No one is very happy

about the impending postal service cuts, which include post office location closings and plans to kill next-day mail, because it's possible it will run out of cash in less than a year. Now, the U.S. Postal Service says, "In response to a request made by multiple U.S. Senators, [the USPS] has agreed to delay the closing or consolidation of any Post Office or mail processing facility until May 15, 2012. The Postal Service will continue all necessary steps required for the review of these facilities during the interim period, including public input meetings."

Further, the USPS says, "The Postal Service hopes this period will help facilitate the enactment of comprehensive postal legislation. Given the Postal Service’s financial situation and the loss of mail volume, the Postal Service must continue to take all steps necessary to reduce costs and increase revenue. The Postal Service receives no tax dollars for operating expenses and relies on the sale of postage, products and services to fund its operations." Basically, the USPS hopes the government can come up with legislation to help it avoid bankruptcy: The Huffington Post reports, "The Postal Service, which is expected to default Friday on a $5.5 billion payment to the Treasury, is forecast to lose a record $14.1 billion next year."

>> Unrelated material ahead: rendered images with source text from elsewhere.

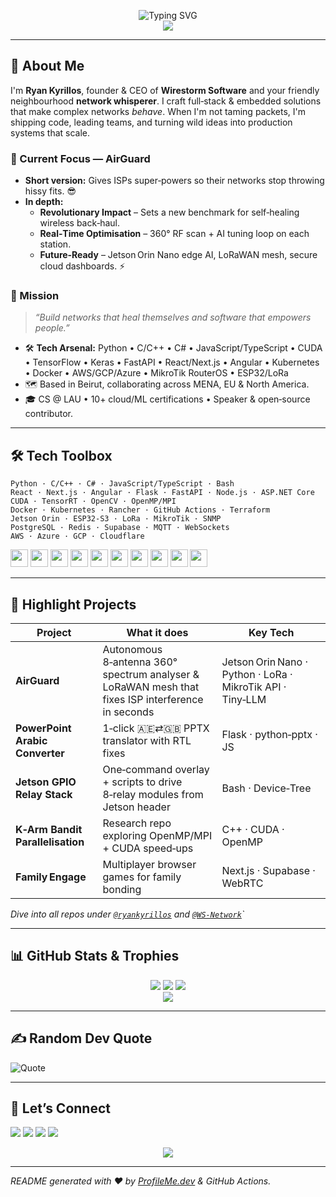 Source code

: <p align="center">
  <img src="https://readme-typing-svg.demolab.com?font=Fira+Code&size=28&duration=3500&pause=1000&color=00F700&center=true&vCenter=true&width=900&lines=Hey+there%2C+I%27m+Ryan+Kyrillos+%F0%9F%91%8B;CEO+%7C+Wirestorm+Software;Network+Whisperer+%26+Edge+AI+Engineer;Creator+of+AirGuard+%E2%9A%A1%EF%B8%8F;Building+Tech+that+Heals+Networks" alt="Typing SVG" />
  <br/>
  <img src="https://img.shields.io/badge/dynamic/json?color=0A66C2&label=LinkedIn+Followers&query=%24.followers&url=https://raw.githubusercontent.com/ryankyrillos/metrics/main/linkedin.json&logo=linkedin" />
</p>

---

## 💫 About Me

I'm **Ryan Kyrillos**, founder & CEO of **Wirestorm Software** and your friendly neighbourhood **network whisperer**. I craft full‑stack & embedded solutions that make complex networks _behave_. When I'm not taming packets, I'm shipping code, leading teams, and turning wild ideas into production systems that scale.

### 🔭 Current Focus — **AirGuard**  
- **Short version:** Gives ISPs super‑powers so their networks stop throwing hissy fits. 😎  
- **In depth:**  
  * **Revolutionary Impact** – Sets a new benchmark for self‑healing wireless back‑haul.  
  * **Real‑Time Optimisation** – 360° RF scan + AI tuning loop on each station.  
  * **Future‑Ready** – Jetson Orin Nano edge AI, LoRaWAN mesh, secure cloud dashboards. ⚡  

### 🎯 Mission
> *“Build networks that heal themselves and software that empowers people.”*

* 🛠️ **Tech Arsenal:** Python • C/C++ • C# • JavaScript/TypeScript • CUDA • TensorFlow • Keras • FastAPI • React/Next.js • Angular • Kubernetes • Docker • AWS/GCP/Azure • MikroTik RouterOS • ESP32/LoRa  
* 🗺️ Based in Beirut, collaborating across MENA, EU & North America.  
* 🎓 CS @ LAU • 10+ cloud/ML certifications • Speaker & open‑source contributor.  

---

## 🛠️ Tech Toolbox
```text
Python · C/C++ · C# · JavaScript/TypeScript · Bash
React · Next.js · Angular · Flask · FastAPI · Node.js · ASP.NET Core
CUDA · TensorRT · OpenCV · OpenMP/MPI
Docker · Kubernetes · Rancher · GitHub Actions · Terraform
Jetson Orin · ESP32‑S3 · LoRa · MikroTik · SNMP
PostgreSQL · Redis · Supabase · MQTT · WebSockets
AWS · Azure · GCP · Cloudflare
```
<p align="left">
  <img src="https://simpleicons.org/icons/python.svg" height="28"/>
  <img src="https://simpleicons.org/icons/cplusplus.svg" height="28"/>
  <img src="https://simpleicons.org/icons/react.svg" height="28"/>
  <img src="https://simpleicons.org/icons/docker.svg" height="28"/>
  <img src="https://simpleicons.org/icons/kubernetes.svg" height="28"/>
  <img src="https://simpleicons.org/icons/nvidia.svg" height="28"/>
  <img src="https://simpleicons.org/icons/esp32.svg" height="28"/>
  <img src="https://simpleicons.org/icons/microsoftazure.svg" height="28"/>
  <img src="https://simpleicons.org/icons/googlecloud.svg" height="28"/>
  <img src="https://simpleicons.org/icons/amazonaws.svg" height="28"/>
</p>

---

## 🌟 Highlight Projects

| Project | What it does | Key Tech |
|---------|--------------|----------|
| **AirGuard** | Autonomous 8‑antenna 360° spectrum analyser & LoRaWAN mesh that fixes ISP interference in seconds | Jetson Orin Nano · Python · LoRa · MikroTik API · Tiny‑LLM |
| **PowerPoint Arabic Converter** | 1‑click 🇦🇪⇄🇬🇧 PPTX translator with RTL fixes | Flask · python‑pptx · JS |
| **Jetson GPIO Relay Stack** | One‑command overlay + scripts to drive 8‑relay modules from Jetson header | Bash · Device‑Tree |
| **K‑Arm Bandit Parallelisation** | Research repo exploring OpenMP/MPI + CUDA speed‑ups | C++ · CUDA · OpenMP |
| **Family Engage** | Multiplayer browser games for family bonding | Next.js · Supabase · WebRTC |

_Dive into all repos under [`@ryankyrillos`](https://github.com/ryankyrillos?tab=repositories) and [`@WS‑Network`](https://github.com/WS-Network)`_

---

## 📊 GitHub Stats & Trophies
<p align="center">
  <img src="https://github-readme-stats.vercel.app/api?username=ryankyrillos&theme=monokai&hide_border=false&include_all_commits=true&count_private=true" />
  <img src="https://github-readme-streak-stats.herokuapp.com/?user=ryankyrillos&theme=monokai&hide_border=false" />
  <img src="https://github-readme-stats.vercel.app/api/top-langs/?username=ryankyrillos&theme=monokai&hide_border=false&layout=compact" />
  <br/>
  <img src="https://github-profile-trophy.vercel.app/?username=ryankyrillos&theme=gruvbox_light&no-bg=true&margin-w=8" />
</p>

---

## ✍️ Random Dev Quote
![Quote](https://quotes-github-readme.vercel.app/api?type=horizontal&theme=gruvbox)

---

## 🤝 Let’s Connect
<p align="left">
  <a href="mailto:hello@wirestorm.software"><img src="https://img.shields.io/badge/Email-hello@wirestorm.software-D14836?style=flat-square&logo=gmail&logoColor=white"/></a>
  <a href="https://www.linkedin.com/in/ryankyrillos/"><img src="https://img.shields.io/badge/LinkedIn-Ryan%20Kyrillos-0A66C2?style=flat-square&logo=linkedin"/></a>
  <a href="https://www.airguard.one"><img src="https://custom-icon-badges.demolab.com/website/AirGuard/0aa55c?style=flat-square&logo=jetpackcompose&logoColor=white"/></a>
  <a href="https://wirestorm.software"><img src="https://custom-icon-badges.demolab.com/website/Wirestorm/blue?style=flat-square&logo=vercel&logoColor=white"/></a>
</p>

<p align="center">
  <a href="https://visitcount.itsvg.in/api?id=ryankyrillos&icon=0&color=0"><img src="https://visitcount.itsvg.in/api?id=ryankyrillos&icon=0&color=0" /></a>
</p>

---

*README generated with ❤️ by [ProfileMe.dev](https://www.profileme.dev/) & GitHub Actions.*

At the bottom of the USPS statement, there's this note:

A self-supporting government enterprise, the U.S. Postal Service is the only delivery service that reaches every address in the nation, 150 million residences, businesses and Post Office Boxes. The Postal Service receives no tax dollars for operating expenses, and relies on the sale of postage, products and services to fund its operations. With 32,000 retail locations and the most frequently visited website in the federal government, usps.com, the Postal Service has annual revenue of more than $67 billion and delivers nearly 40 percent of the world’s mail. If it were a private sector company, the U.S. Postal Service would rank 29th in the 2010 Fortune 500. Black Enterprise and Hispanic Business magazines ranked the Postal Service as a leader in workforce diversity. The Postal Service has been named the Most Trusted Government Agency six consecutive years and the sixth Most Trusted Business in the nation by the Ponemon Institute.

In other words, it's doing a lot for the country without government support.